Why acoustics are so important
While no control room is acoustically perfect, professional recording studios must create the flattest response and the largest sweet-spot possible. Acoustics need to be part of any control room plan and it is most successful during the planning and construction of the room itself. Building a control room in this way, reduces the need for lots of "add-on" or surface mounted acoustic treatments. Additionally, most treatment products in the market today simply do not have the acoustical performance of built-in and well designed treatments.
While we try to build the most acoustically flat response into the room, there are many other factors which limit the actual result. First of all, proper room treatments, especially in the low frequencies requires a lot of space. It's a simple matter of physics. Since the speed of sound and the wavelength of a frequency is constant, proper trapping, diffusion and tonal control of the low-end is extremely difficult and expensive. For example, the wavelength of 30Hz is a staggering 37 ft long.
Other factors in control room acoustics include not only the demensions, but the proportions. A basic rule of thumb is you want a room which is longer (from mix position to rear) than it is wide. We also try and stay away from demensions divisible by 2. One last cardinal sin is make a room a cube like 10' x 10' x 10'. The demensions of any space without angled or splayed walls dictate the room's nodes. Room modes are the collection of resonances that exist in a room when the room is excited by an acoustic source such as a loudspeaker and every room has them. In an untreated interior drywall room, typical of conventional construction, these nodes pose acoustical issues throughout the frequency spectrum, and thus your final mix product.
Room nodes, frequency response, and room resonances are only part of what we need to acoustically control. Even if the rooms response is relatively flat, you still need to control decay times and RT60 values. If a room has a nice flat low end from 60 to 100Hz, it will still sound boomy if those frequencies take 600ms to fully decay. Properly controlling decay times is just as important as frequency response, and is, many times completely overlooked.

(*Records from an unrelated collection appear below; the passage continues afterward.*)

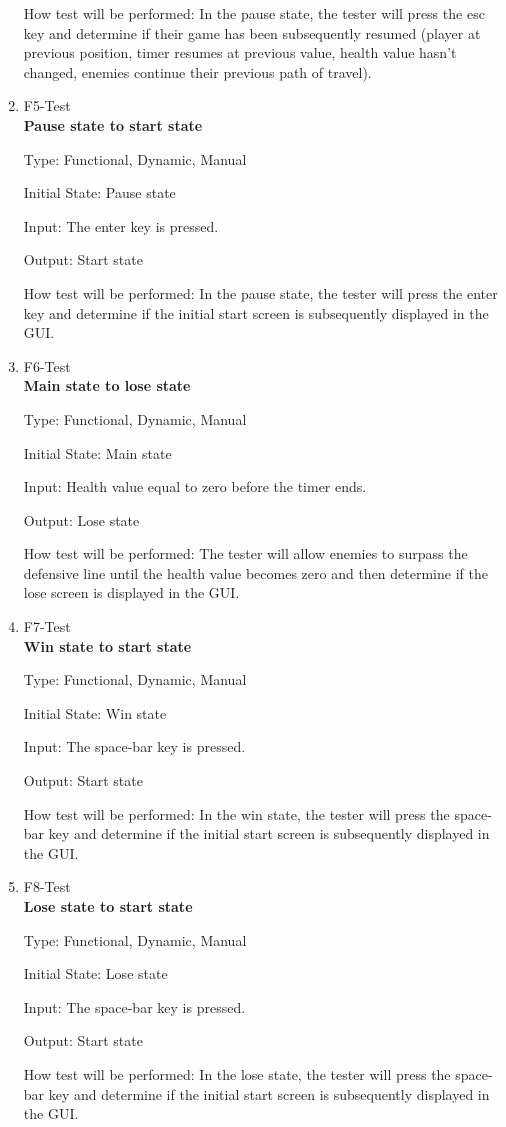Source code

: \documentclass[12pt, titlepage]{article}
\begin{document}
\begin{enumerate}
How test will be performed: In the pause state, the tester will press the esc key and determine if their game has been subsequently resumed (player at previous position, timer resumes at previous value, health value hasn't changed, enemies continue their previous path of travel).

\item{F5-Test} \\
\textbf{Pause state to start state}

Type: Functional, Dynamic, Manual
					
Initial State: Pause state
					
Input: The enter key is pressed.
					
Output: Start state
					
How test will be performed: In the pause state, the tester will press the enter key and determine if the initial start screen is subsequently displayed in the GUI.

\item{F6-Test} \\
\textbf{Main state to lose state}

Type: Functional, Dynamic, Manual
					
Initial State: Main state
					
Input: Health value equal to zero before the timer ends.
					
Output: Lose state
					
How test will be performed: The tester will allow enemies to surpass the defensive line until the health value becomes zero and then determine if the lose screen is displayed in the GUI.

\item{F7-Test} \\
\textbf{Win state to start state}

Type: Functional, Dynamic, Manual
					
Initial State: Win state
					
Input: The space-bar key is pressed.
					
Output: Start state
					
How test will be performed: In the win state, the tester will press the space-bar key and determine if the initial start screen is subsequently displayed in the GUI.

\item{F8-Test} \\
\textbf{Lose state to start state}

Type: Functional, Dynamic, Manual
					
Initial State: Lose state
					
Input: The space-bar key is pressed.
					
Output: Start state
					
How test will be performed: In the lose state, the tester will press the space-bar key and determine if the initial start screen is subsequently displayed in the GUI.

\end{enumerate}
\end{document}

When a room is not as flat as it can be and decay times are not under control, mixing in it can be a real challange. The main reason for this is that what you are hearing, and ultimately printing to your final mix pass is not reality. You shape you kicks, bass, guitars and vocals to what you are hearing, only to have the room's inaccuracies color your mix decisions. The mix may sound great in that room, but the minute you listen in another environment, the mix is off.
The more accurate the room you record and ultimately mix in, the more glued your mixes will be. The result will be a more focused, more clarity and balanced product.